Copy the data exactly. Images are to be left out.

Pictures paired with source code
____________

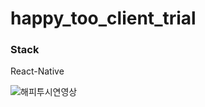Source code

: # happy_too_client_trial
### Stack 
React-Native

![해피투시연영상](https://user-images.githubusercontent.com/39975889/110221184-1431a680-7f0e-11eb-9af2-7dc080f5c669.gif)
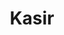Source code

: ---
layout: home

title: "Kasir"
titleTemplate: "Developer Friendly Laravel Midtrans Package"

hero:
  name: Kasir
  text: Developer Friendly Laravel Midtrans Package
  tagline: Integrate Laravel and Indonesian payment gateway the easy way.
  image:
    src: /logo.svg
    alt: Kasir
  actions:
  - theme: brand
    text: Introduction
    link: /installation
  - theme: alt
    text: Why Kasir?
    link: /installation
  - theme: alt
    text: View on GitHub
    link: https://github.com/kasirphp/kasir

features:
  - icon: ⚡️
    title: Lightning Fast
    details: Kasir is built to be fast. It uses Guzzle client under the hood and gives you Laravel Response.
  - icon: 🛠️
    title: Developer Friendly
    details: No need to repeatedly setup client-key, headers, and other stuff. Just focus on your business logic.
  - icon: 🤩
    title: Easy to Use
    details: Kasir is built to be easy to use. It's just a simple facade that you can use anywhere in your application.
---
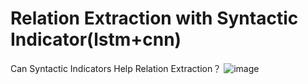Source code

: # Relation Extraction with Syntactic Indicator(lstm+cnn)
Can Syntactic Indicators Help Relation Extraction？
![image](https://github.com/taoqiongxing/relation-extraction-syntactic-indicator-lstm-cnn-/blob/master/Can%20Syntactic%20Indicators%20Help.png)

____________

* _Response for this exercise_
Source code

: # happy_too_client_trial
### Stack 
React-Native

![해피투시연영상](https://user-images.githubusercontent.com/39975889/110221184-1431a680-7f0e-11eb-9af2-7dc080f5c669.gif)
Source code

: ---
layout: home

title: "Kasir"
titleTemplate: "Developer Friendly Laravel Midtrans Package"

hero:
  name: Kasir
  text: Developer Friendly Laravel Midtrans Package
  tagline: Integrate Laravel and Indonesian payment gateway the easy way.
  image:
    src: /logo.svg
    alt: Kasir
  actions:
  - theme: brand
    text: Introduction
    link: /installation
  - theme: alt
    text: Why Kasir?
    link: /installation
  - theme: alt
    text: View on GitHub
    link: https://github.com/kasirphp/kasir

features:
  - icon: ⚡️
    title: Lightning Fast
    details: Kasir is built to be fast. It uses Guzzle client under the hood and gives you Laravel Response.
  - icon: 🛠️
    title: Developer Friendly
    details: No need to repeatedly setup client-key, headers, and other stuff. Just focus on your business logic.
  - icon: 🤩
    title: Easy to Use
    details: Kasir is built to be easy to use. It's just a simple facade that you can use anywhere in your application.
---
Source code

: # Relation Extraction with Syntactic Indicator(lstm+cnn)
Can Syntactic Indicators Help Relation Extraction？
![image](https://github.com/taoqiongxing/relation-extraction-syntactic-indicator-lstm-cnn-/blob/master/Can%20Syntactic%20Indicators%20Help.png)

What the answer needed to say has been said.